TE will graduate its second cohort of students in May. IPD has more than 200 students from two dozen majors participating on teams with 18 industrial partners. Among its notable graduates are Patrick Clasen’04 ’07G and Tim Marks ’04 ’06G, whose company, EcoTech Marine, began as an IPD project and was named one of the nation’s fastest-growing businesses by Inc. magazine.
“John Ochs has for 20 years been the driving force behind the growth of the entrepreneurial pipeline on campus,” Gast said. “We would like to very publicly with this award express our deep appreciation for John’s amazing track record and commitment to this institution and, more broadly, for his national leadership in STEM-related entrepreneurial education. John’s drive and inspiration have brought about a cultural change that has embedded the identity of innovation and entrepreneurship into Lehigh’s DNA.”
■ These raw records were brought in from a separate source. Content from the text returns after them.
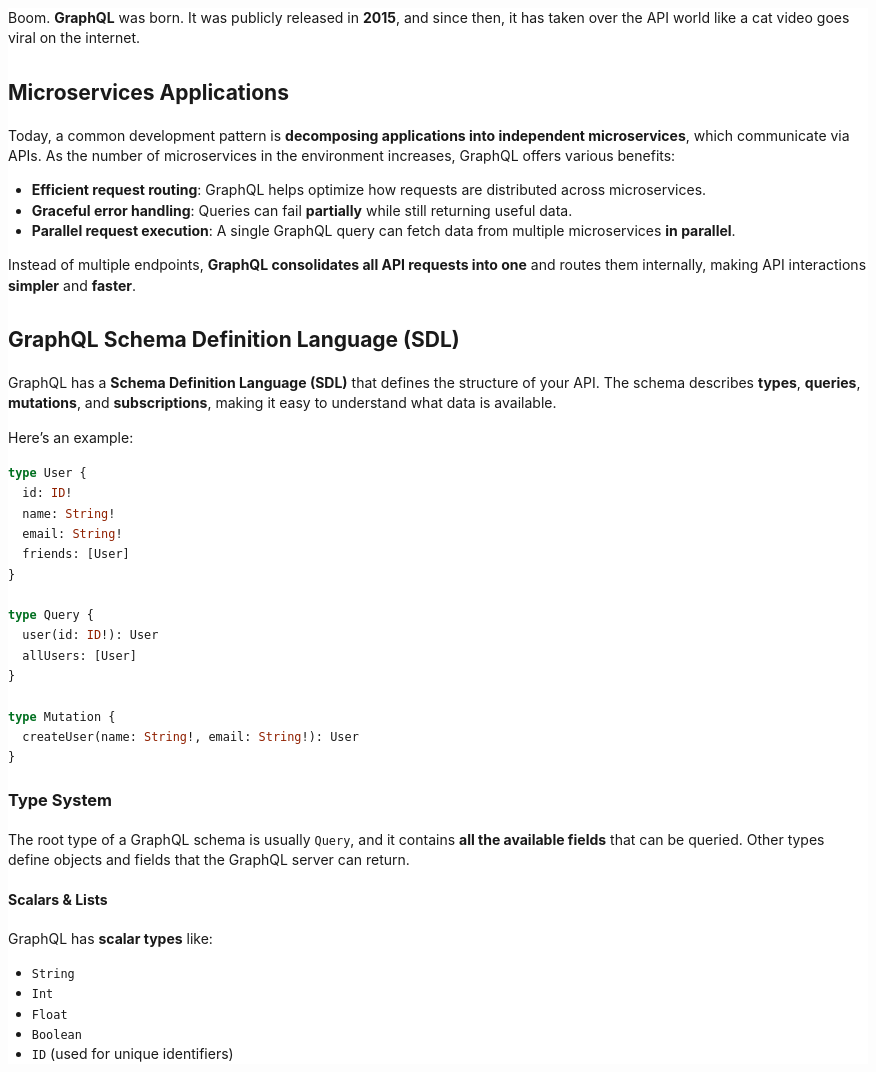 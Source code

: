 Boom. **GraphQL** was born. It was publicly released in **2015**, and since then, it has taken over the API world like a cat video goes viral on the internet.

## Microservices Applications

Today, a common development pattern is **decomposing applications into independent microservices**, which communicate via APIs. As the number of microservices in the environment increases, GraphQL offers various benefits:

* **Efficient request routing**: GraphQL helps optimize how requests are distributed across microservices.
* **Graceful error handling**: Queries can fail **partially** while still returning useful data.
* **Parallel request execution**: A single GraphQL query can fetch data from multiple microservices **in parallel**.

Instead of multiple endpoints, **GraphQL consolidates all API requests into one** and routes them internally, making API interactions **simpler** and **faster**.

## GraphQL Schema Definition Language (SDL)

GraphQL has a **Schema Definition Language (SDL)** that defines the structure of your API. The schema describes **types**, **queries**, **mutations**, and **subscriptions**, making it easy to understand what data is available.

Here’s an example:

```graphql
type User { 
  id: ID! 
  name: String! 
  email: String! 
  friends: [User] 
} 

type Query { 
  user(id: ID!): User 
  allUsers: [User] 
} 

type Mutation { 
  createUser(name: String!, email: String!): User 
}
```

### Type System

The root type of a GraphQL schema is usually `Query`, and it contains **all the available fields** that can be queried. Other types define objects and fields that the GraphQL server can return.

#### Scalars & Lists

GraphQL has **scalar types** like:

* `String`
* `Int`
* `Float`
* `Boolean`
* `ID` (used for unique identifiers)
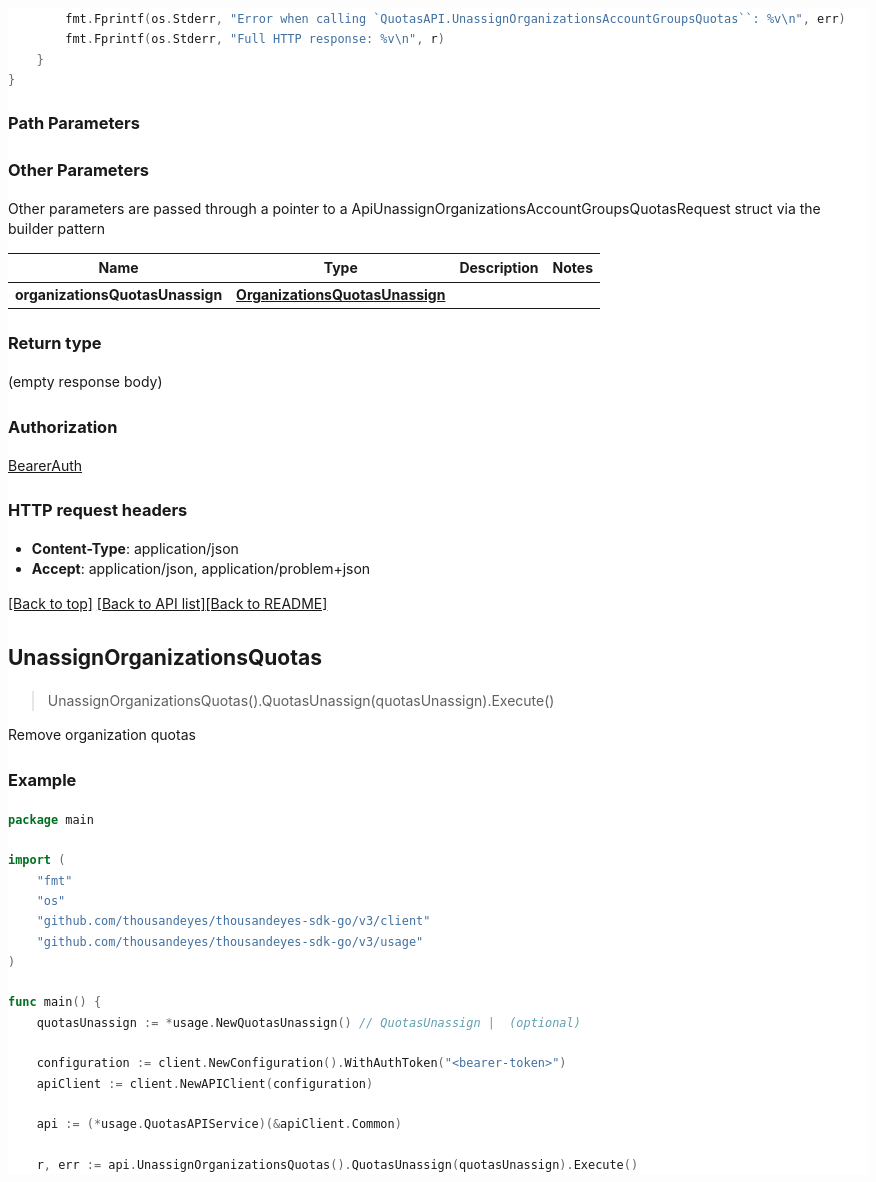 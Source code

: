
 ```go
		fmt.Fprintf(os.Stderr, "Error when calling `QuotasAPI.UnassignOrganizationsAccountGroupsQuotas``: %v\n", err)
		fmt.Fprintf(os.Stderr, "Full HTTP response: %v\n", r)
	}
}
```

### Path Parameters



### Other Parameters

Other parameters are passed through a pointer to a ApiUnassignOrganizationsAccountGroupsQuotasRequest struct via the builder pattern


Name | Type | Description  | Notes
------------- | ------------- | ------------- | -------------
 **organizationsQuotasUnassign** | [**OrganizationsQuotasUnassign**](OrganizationsQuotasUnassign.md) |  | 

### Return type

 (empty response body)

### Authorization

[BearerAuth](../README.md#BearerAuth)

### HTTP request headers

- **Content-Type**: application/json
- **Accept**: application/json, application/problem+json

[[Back to top]](#) [[Back to API list]](../README.md#documentation-for-api-endpoints)[[Back to README]](../README.md)


## UnassignOrganizationsQuotas

> UnassignOrganizationsQuotas().QuotasUnassign(quotasUnassign).Execute()

Remove organization quotas



### Example

```go
package main

import (
	"fmt"
	"os"
	"github.com/thousandeyes/thousandeyes-sdk-go/v3/client"
	"github.com/thousandeyes/thousandeyes-sdk-go/v3/usage"
)

func main() {
	quotasUnassign := *usage.NewQuotasUnassign() // QuotasUnassign |  (optional)

	configuration := client.NewConfiguration().WithAuthToken("<bearer-token>")
	apiClient := client.NewAPIClient(configuration)

	api := (*usage.QuotasAPIService)(&apiClient.Common)

	r, err := api.UnassignOrganizationsQuotas().QuotasUnassign(quotasUnassign).Execute()
``` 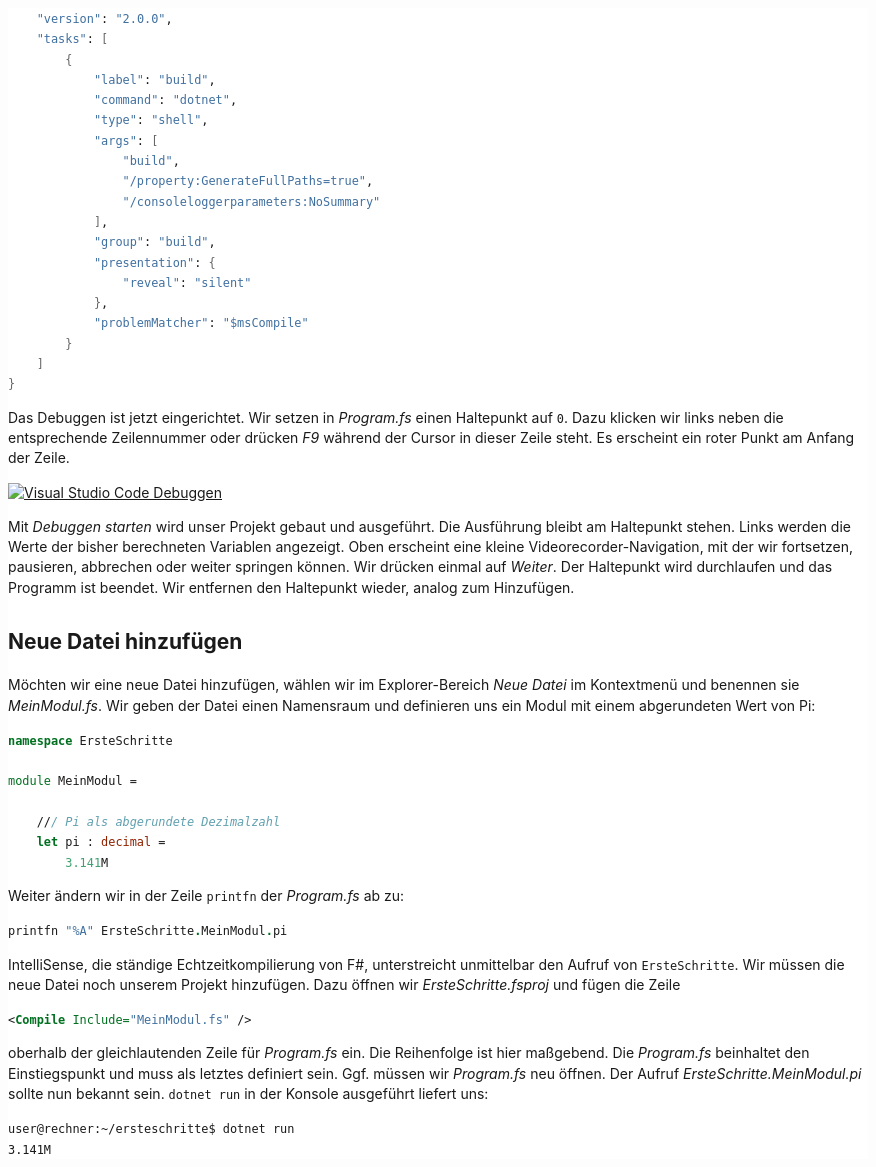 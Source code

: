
 ```fsharp
    "version": "2.0.0",
    "tasks": [
        {
            "label": "build",
            "command": "dotnet",
            "type": "shell",
            "args": [
                "build",
                "/property:GenerateFullPaths=true",
                "/consoleloggerparameters:NoSummary"
            ],
            "group": "build",
            "presentation": {
                "reveal": "silent"
            },
            "problemMatcher": "$msCompile"
        }
    ]
}
```
Das Debuggen ist jetzt eingerichtet. Wir setzen in _Program.fs_ einen Haltepunkt auf `0`. Dazu klicken wir links neben die entsprechende Zeilennummer oder drücken _F9_ während der Cursor in dieser Zeile steht. Es erscheint ein roter Punkt am Anfang der Zeile.  

[![Visual Studio Code Debuggen](/files/2020-03-02-f-sharp-visual-studio-code/debugging.png "Visual Studio Code Debuggen")](/files/2020-03-02-f-sharp-visual-studio-code/debugging.png)

Mit _Debuggen starten_ wird unser Projekt gebaut und ausgeführt. Die Ausführung bleibt am Haltepunkt stehen. Links werden die Werte der bisher berechneten Variablen angezeigt. Oben erscheint eine kleine Videorecorder-Navigation, mit der wir fortsetzen, pausieren, abbrechen oder weiter springen können. Wir drücken einmal auf _Weiter_. Der Haltepunkt wird durchlaufen und das Programm ist beendet. Wir entfernen den Haltepunkt wieder, analog zum Hinzufügen.

## Neue Datei hinzufügen

Möchten wir eine neue Datei hinzufügen, wählen wir im Explorer-Bereich _Neue Datei_ im Kontextmenü und benennen sie _MeinModul.fs_. Wir geben der Datei einen Namensraum und definieren uns ein Modul mit einem abgerundeten Wert von Pi:
```fsharp
namespace ErsteSchritte

module MeinModul = 

    /// Pi als abgerundete Dezimalzahl
    let pi : decimal = 
        3.141M
```
Weiter ändern wir in der Zeile `printfn` der _Program.fs_ ab zu:
```fsharp
printfn "%A" ErsteSchritte.MeinModul.pi
```
IntelliSense, die ständige Echtzeitkompilierung von F#, unterstreicht unmittelbar den Aufruf von `ErsteSchritte`. Wir müssen die neue Datei noch unserem Projekt hinzufügen. Dazu öffnen wir _ErsteSchritte.fsproj_ und fügen die Zeile
```xml
<Compile Include="MeinModul.fs" />
```
oberhalb der gleichlautenden Zeile für _Program.fs_ ein. Die Reihenfolge ist hier maßgebend. Die _Program.fs_ beinhaltet den Einstiegspunkt und muss als letztes definiert sein. Ggf. müssen wir _Program.fs_ neu öffnen. Der Aufruf _ErsteSchritte.MeinModul.pi_ sollte nun bekannt sein. `dotnet run` in der Konsole ausgeführt liefert uns:
```sh
user@rechner:~/ersteschritte$ dotnet run
3.141M
```
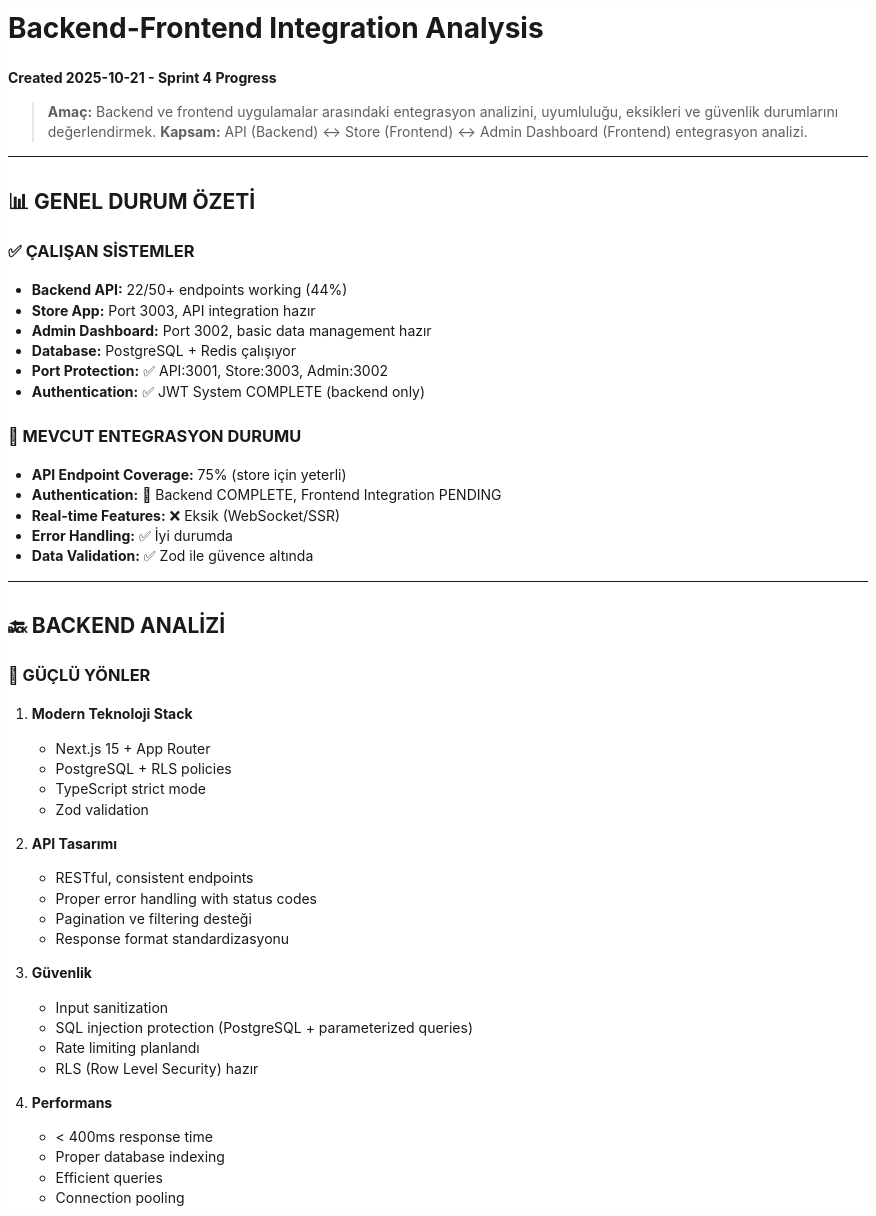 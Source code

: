 # Backend-Frontend Integration Analysis
**Created 2025-10-21 - Sprint 4 Progress**

> **Amaç:** Backend ve frontend uygulamalar arasındaki entegrasyon analizini, uyumluluğu, eksikleri ve güvenlik durumlarını değerlendirmek.
> **Kapsam:** API (Backend) ↔ Store (Frontend) ↔ Admin Dashboard (Frontend) entegrasyon analizi.

---

## 📊 GENEL DURUM ÖZETİ

### ✅ ÇALIŞAN SİSTEMLER
- **Backend API:** 22/50+ endpoints working (44%)
- **Store App:** Port 3003, API integration hazır
- **Admin Dashboard:** Port 3002, basic data management hazır
- **Database:** PostgreSQL + Redis çalışıyor
- **Port Protection:** ✅ API:3001, Store:3003, Admin:3002
- **Authentication:** ✅ JWT System COMPLETE (backend only)

### 🔄 MEVCUT ENTEGRASYON DURUMU
- **API Endpoint Coverage:** 75% (store için yeterli)
- **Authentication:** 🔄 Backend COMPLETE, Frontend Integration PENDING
- **Real-time Features:** ❌ Eksik (WebSocket/SSR)
- **Error Handling:** ✅ İyi durumda
- **Data Validation:** ✅ Zod ile güvence altında

---

## 🔙 BACKEND ANALİZİ

### 🎯 GÜÇLÜ YÖNLER
1. **Modern Teknoloji Stack**
   - Next.js 15 + App Router
   - PostgreSQL + RLS policies
   - TypeScript strict mode
   - Zod validation

2. **API Tasarımı**
   - RESTful, consistent endpoints
   - Proper error handling with status codes
   - Pagination ve filtering desteği
   - Response format standardizasyonu

3. **Güvenlik**
   - Input sanitization
   - SQL injection protection (PostgreSQL + parameterized queries)
   - Rate limiting planlandı
   - RLS (Row Level Security) hazır

4. **Performans**
   - < 400ms response time
   - Proper database indexing
   - Efficient queries
   - Connection pooling
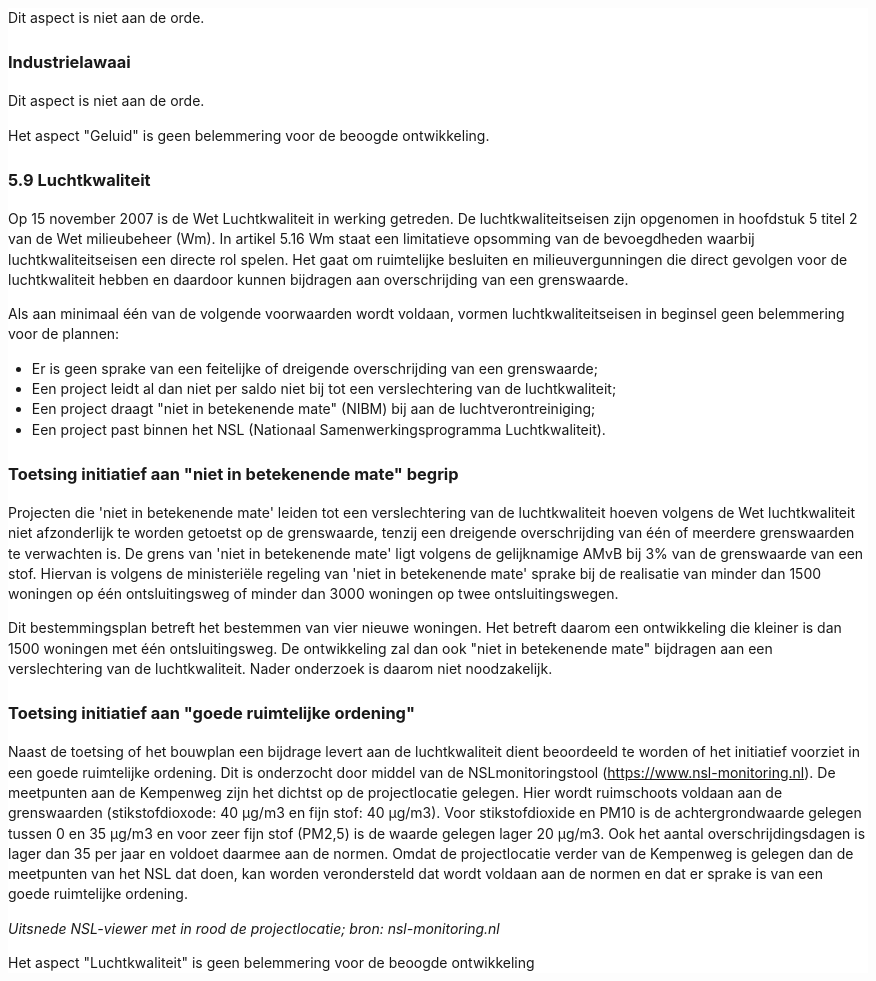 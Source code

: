 Dit aspect is niet aan de orde.

### **Industrielawaai**

Dit aspect is niet aan de orde.

Het aspect "Geluid" is geen belemmering voor de beoogde ontwikkeling.

### **5.9 Luchtkwaliteit**

Op 15 november 2007 is de Wet Luchtkwaliteit in werking getreden. De luchtkwaliteitseisen zijn opgenomen in hoofdstuk 5 titel 2 van de Wet milieubeheer (Wm). In artikel 5.16 Wm staat een limitatieve opsomming van de bevoegdheden waarbij luchtkwaliteitseisen een directe rol spelen. Het gaat om ruimtelijke besluiten en milieuvergunningen die direct gevolgen voor de luchtkwaliteit hebben en daardoor kunnen bijdragen aan overschrijding van een grenswaarde.

Als aan minimaal één van de volgende voorwaarden wordt voldaan, vormen luchtkwaliteitseisen in beginsel geen belemmering voor de plannen:

- Er is geen sprake van een feitelijke of dreigende overschrijding van een grenswaarde;
- Een project leidt al dan niet per saldo niet bij tot een verslechtering van de luchtkwaliteit;
- Een project draagt "niet in betekenende mate" (NIBM) bij aan de luchtverontreiniging;
- Een project past binnen het NSL (Nationaal Samenwerkingsprogramma Luchtkwaliteit).

### **Toetsing initiatief aan "niet in betekenende mate" begrip**

Projecten die 'niet in betekenende mate' leiden tot een verslechtering van de luchtkwaliteit hoeven volgens de Wet luchtkwaliteit niet afzonderlijk te worden getoetst op de grenswaarde, tenzij een dreigende overschrijding van één of meerdere grenswaarden te verwachten is. De grens van 'niet in betekenende mate' ligt volgens de gelijknamige AMvB bij 3% van de grenswaarde van een stof. Hiervan is volgens de ministeriële regeling van 'niet in betekenende mate' sprake bij de realisatie van minder dan 1500 woningen op één ontsluitingsweg of minder dan 3000 woningen op twee ontsluitingswegen.

Dit bestemmingsplan betreft het bestemmen van vier nieuwe woningen. Het betreft daarom een ontwikkeling die kleiner is dan 1500 woningen met één ontsluitingsweg. De ontwikkeling zal dan ook "niet in betekenende mate" bijdragen aan een verslechtering van de luchtkwaliteit. Nader onderzoek is daarom niet noodzakelijk.

### **Toetsing initiatief aan "goede ruimtelijke ordening"**

Naast de toetsing of het bouwplan een bijdrage levert aan de luchtkwaliteit dient beoordeeld te worden of het initiatief voorziet in een goede ruimtelijke ordening. Dit is onderzocht door middel van de NSLmonitoringstool (https://www.nsl-monitoring.nl). De meetpunten aan de Kempenweg zijn het dichtst op de projectlocatie gelegen. Hier wordt ruimschoots voldaan aan de grenswaarden (stikstofdioxode: 40 μg/m3 en fijn stof: 40 μg/m3). Voor stikstofdioxide en PM10 is de achtergrondwaarde gelegen tussen 0 en 35 μg/m3 en voor zeer fijn stof (PM2,5) is de waarde gelegen lager 20 μg/m3. Ook het aantal overschrijdingsdagen is lager dan 35 per jaar en voldoet daarmee aan de normen. Omdat de projectlocatie verder van de Kempenweg is gelegen dan de meetpunten van het NSL dat doen, kan worden verondersteld dat wordt voldaan aan de normen en dat er sprake is van een goede ruimtelijke ordening.

*Uitsnede NSL-viewer met in rood de projectlocatie; bron: nsl-monitoring.nl*

Het aspect "Luchtkwaliteit" is geen belemmering voor de beoogde ontwikkeling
The award will be known as the “John B. Ochs Award in Recognition of Curriculum and Program Innovation, Building the Entrepreneurial Ecosystem at Lehigh.”
Ochs said the success of Lehigh’s entrepreneurship programs rested on student-directed learning and on the development of an infrastructure that supports student startup successes.
“It is my hope that the opportunities of the newly acquired Mountaintop buildings become the next Lehigh spaces for innovation,” Ochs said. “Our collective goal should be to create best-in-class nationally and internationally recognized innovation spaces where dedicated faculty work within dedicated curricula in dedicated spaces to attract students from around the world to come to Lehigh to learn by doing, to learn by making and to learn by launching.”
Dale F. Falcinelli ’70 ‘72G, Baker Institute Advisory Council chairman and director of the institute’s LehighSiliconValley immersion program, presented the Farrington Award for Outstanding Commitment to Entrepreneurship at Lehigh to Geoff Schneider ’88. Schneider is the founder of Cava Capital, a venture capital firm that invests in and nurtures young companies. He took part in LehighSiliconValley and was instrumental in extending the entrepreneurship immersion program to New York City’s startup hubs in 2012 and 2013.
Schneider urged students to think deeply about the impact of the Baker Institute’s three prongs—entrepreneurship, creativity and innovation—on their studies, goals, self-perception, sphere of influence and choices.
“Strive to change the world,” he said. “No matter what you study, what your passion is and whether or not you start a business, work for a big company, teach, work in public life, private industry, whatever the case, take these three words with you at all times.”